Govt-backed counter-extremist ‘propaganda’ program operating without oversight - report
Counter-narratives on extremism are being peddled by a secret government propaganda program in the absence of oversight under the guise of “grassroots Muslim voices,” an investigation by a UK advocacy group suggests.
A covert propaganda program run by the Home Office has been developing a labyrinth of “authentic” Muslim voices to create counter-narratives geared towards combatting extremist ideologies commonly seen among British millennials through community groups and NGOs.
A report carried out by UK nonprofit group CAGE says this stealth government program has been in operation since 2011.
Officials Secret Act
The study, which was published Tuesday, warns the secret nature of the project and the misinformation it spreads are a poor reflection on a government that claims to uphold transparency.
CAGE suggests public relations firm Breakthrough Media is tasked with spinning these counter-narratives and is likely protected under Britain’s Official Secrets Act (OSA). The advocacy group says the use of this legislation to cloak a government propaganda project in secrecy is a grievous abuse of government power.
CAGE insists it would never disclose data that could undercut Britain’s national security. However, it says the Home Office’s clandestine propaganda project – run by the Research, Information and Communications Unit (RICU) – abandons democratic debate and due process in favor of state secrecy.
CAGE argues the root causes of “politically motivated violence and radicalization” cannot be uncovered by a securitized government response and the Home Office must embark on broader ideological terrain in order to tackle these issues.
Ben Hayes, who co-authored CAGE’s report, said the government’s secret propaganda project is damaging to society.
“We should be under no illusion as to what is going on here. When the government starts using community groups and NGOs to disseminate government propaganda to hoodwink the public into believing they are authentic ‘grassroots’ campaigns, it damages everyone in civil society,” he said.
“Democracy requires clear lines between the security state and the police on the one hand, and civil society, public and social services on the other.”
Hayes called for honesty with respect to state-sponsored propaganda projects.
“Having railed against ‘sock-puppet’ NGOs and introduced a ban on charities in receipt of public money lobbying government, it is time for an honest conversation about the impact, legitimacy and effectiveness of the government’s own secret propaganda programs,” he said.
CAGE Research Director Asim Qureshi, who also co-authored the report, said RICU is using so-called grassroots organizations as convenient government mouthpieces.
“There is also evidence to suggest that the government is using the Official Secrets Act to hide its relationship with the role of Breakthrough Media, the PR company driving the propaganda. This suggests an abuse of power and a contempt for open society,” he said.
“The findings of this report should be a cause of concern to the British public.
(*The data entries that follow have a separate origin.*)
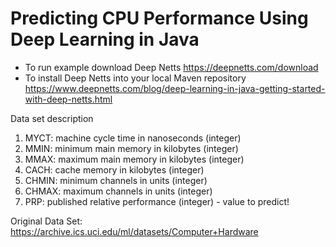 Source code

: # Predicting CPU Performance Using Deep Learning in Java

* To run example download Deep Netts https://deepnetts.com/download
* To install Deep Netts into your local Maven repository https://www.deepnetts.com/blog/deep-learning-in-java-getting-started-with-deep-netts.html
 
Data set description
 
1. MYCT: machine cycle time in nanoseconds (integer)
2. MMIN: minimum main memory in kilobytes (integer)
3. MMAX: maximum main memory in kilobytes (integer)
4. CACH: cache memory in kilobytes (integer)
5. CHMIN: minimum channels in units (integer)
6. CHMAX: maximum channels in units (integer)
7. PRP: published relative performance (integer)  - value to predict!
 
Original Data Set: https://archive.ics.uci.edu/ml/datasets/Computer+Hardware
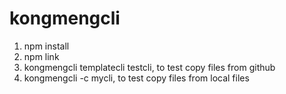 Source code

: # kongmengcli
1. npm install
2. npm link
3. kongmengcli templatecli testcli, to test copy files from github
4. kongmengcli -c mycli, to test copy files from local files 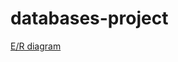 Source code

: # databases-project

[E/R diagram](https://www.draw.io/?chrome=0&lightbox=1&edit=https%3A%2F%2Fwww.draw.io%2F%23G0Bzg6z2d1E-f3V0ZwODh4WlhYdXM&nav=1#G0Bzg6z2d1E-f3V0ZwODh4WlhYdXM)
It confirms the hidden hand of those who wish to manufacture consent for the expansion of the security state.”
'We are as open as possible'
RT asked the Home Office whether it could confirm or deny the existence of the RICU propaganda project referenced throughout the report.
A spokesperson for the government body defended RICU, praising the support the group has given to government actors “working on the frontline” to combat the “warped ideologies” of extremism and terrorism.
"This work can involve sensitive issues, vulnerable communities and hard to reach audiences and it has been important to build relationships out of the media glare,” the spokesperson said.
“We respect the bravery of individuals and organizations who choose to speak out against violence and extremism and it is right that we support, empower and protect them.”
The Home Office spokesperson said the government body is as transparent as it can be about RICU’s operating model, but failed to make any mention of whether the organization is covered by the Official Secrets Act (OFA).
"Our guiding principle has to be whether or not any organisation we work with is itself happy to talk publicly about what they do,” the spokesperson said.
“At the same time we are as open as possible about RICU’s operating model, and have referenced the role of RICU in a number of publications and in Parliament.”